● EXERCISE OBJECTIVE:
Write back, word for word, the lines from the one containing "By tackling this" to the end of the listing below. Include nothing else, and no pictures.

[[ PROVIDED INFORMATION open ]]

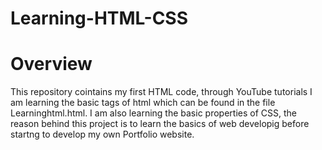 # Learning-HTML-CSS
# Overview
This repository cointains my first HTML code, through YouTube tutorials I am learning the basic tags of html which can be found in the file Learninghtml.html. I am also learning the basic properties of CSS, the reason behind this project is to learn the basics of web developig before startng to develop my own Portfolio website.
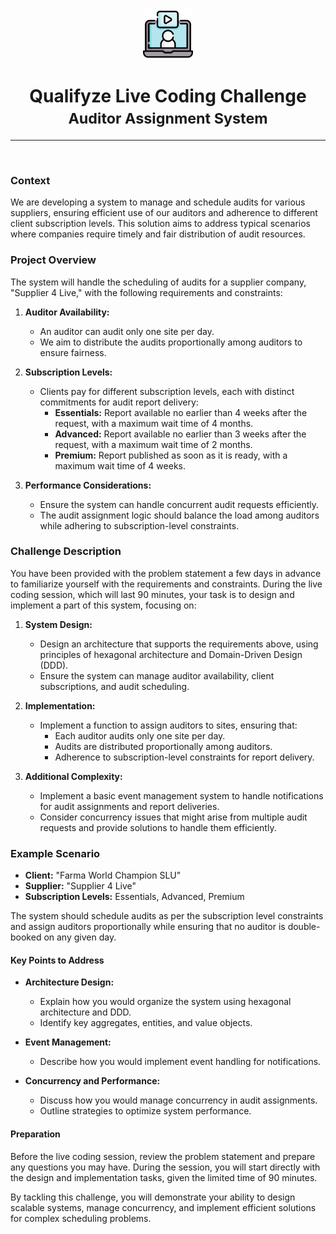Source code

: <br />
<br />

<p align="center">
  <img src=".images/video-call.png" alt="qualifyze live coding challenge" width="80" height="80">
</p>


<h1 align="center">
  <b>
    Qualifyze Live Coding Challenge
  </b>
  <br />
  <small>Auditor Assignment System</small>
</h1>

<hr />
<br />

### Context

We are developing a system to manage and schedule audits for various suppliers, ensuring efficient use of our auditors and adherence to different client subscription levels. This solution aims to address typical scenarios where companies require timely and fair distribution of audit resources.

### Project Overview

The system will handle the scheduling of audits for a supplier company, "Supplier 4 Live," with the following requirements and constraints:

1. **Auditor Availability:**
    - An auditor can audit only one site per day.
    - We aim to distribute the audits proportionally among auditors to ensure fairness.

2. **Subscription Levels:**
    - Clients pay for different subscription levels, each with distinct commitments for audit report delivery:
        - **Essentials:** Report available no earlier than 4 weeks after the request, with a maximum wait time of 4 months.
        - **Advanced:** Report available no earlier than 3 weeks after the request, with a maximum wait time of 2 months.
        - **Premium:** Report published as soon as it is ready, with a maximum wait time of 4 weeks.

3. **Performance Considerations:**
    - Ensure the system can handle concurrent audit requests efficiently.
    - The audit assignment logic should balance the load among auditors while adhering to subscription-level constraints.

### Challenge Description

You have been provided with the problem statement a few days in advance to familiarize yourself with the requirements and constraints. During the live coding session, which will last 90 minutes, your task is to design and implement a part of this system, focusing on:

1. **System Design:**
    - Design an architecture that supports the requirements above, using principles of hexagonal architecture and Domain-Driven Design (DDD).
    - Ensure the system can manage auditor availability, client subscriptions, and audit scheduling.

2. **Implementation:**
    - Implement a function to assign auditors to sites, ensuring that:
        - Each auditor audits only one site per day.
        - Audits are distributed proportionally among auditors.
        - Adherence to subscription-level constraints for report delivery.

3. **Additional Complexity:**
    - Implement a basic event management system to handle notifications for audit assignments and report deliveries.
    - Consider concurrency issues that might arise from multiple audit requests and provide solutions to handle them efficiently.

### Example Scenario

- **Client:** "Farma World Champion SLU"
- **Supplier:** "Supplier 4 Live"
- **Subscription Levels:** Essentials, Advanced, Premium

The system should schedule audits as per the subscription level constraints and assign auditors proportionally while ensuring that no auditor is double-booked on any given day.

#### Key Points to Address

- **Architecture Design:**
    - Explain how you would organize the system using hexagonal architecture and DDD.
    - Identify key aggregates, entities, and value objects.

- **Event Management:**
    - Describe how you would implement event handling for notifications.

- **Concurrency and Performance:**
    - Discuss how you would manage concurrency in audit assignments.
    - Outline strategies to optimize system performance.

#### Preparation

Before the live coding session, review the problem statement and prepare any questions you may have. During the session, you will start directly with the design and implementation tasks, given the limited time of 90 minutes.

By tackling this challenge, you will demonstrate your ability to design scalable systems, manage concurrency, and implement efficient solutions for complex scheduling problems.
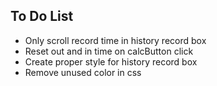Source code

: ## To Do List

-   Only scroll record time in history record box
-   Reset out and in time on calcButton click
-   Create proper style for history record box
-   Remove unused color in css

[[ PROVIDED INFORMATION closed ]]

● RESULT OF THE EXERCISE:
By tackling this challenge, you will demonstrate your ability to design scalable systems, manage concurrency, and implement efficient solutions for complex scheduling problems.
Source code

: ## To Do List

-   Only scroll record time in history record box
-   Reset out and in time on calcButton click
-   Create proper style for history record box
-   Remove unused color in css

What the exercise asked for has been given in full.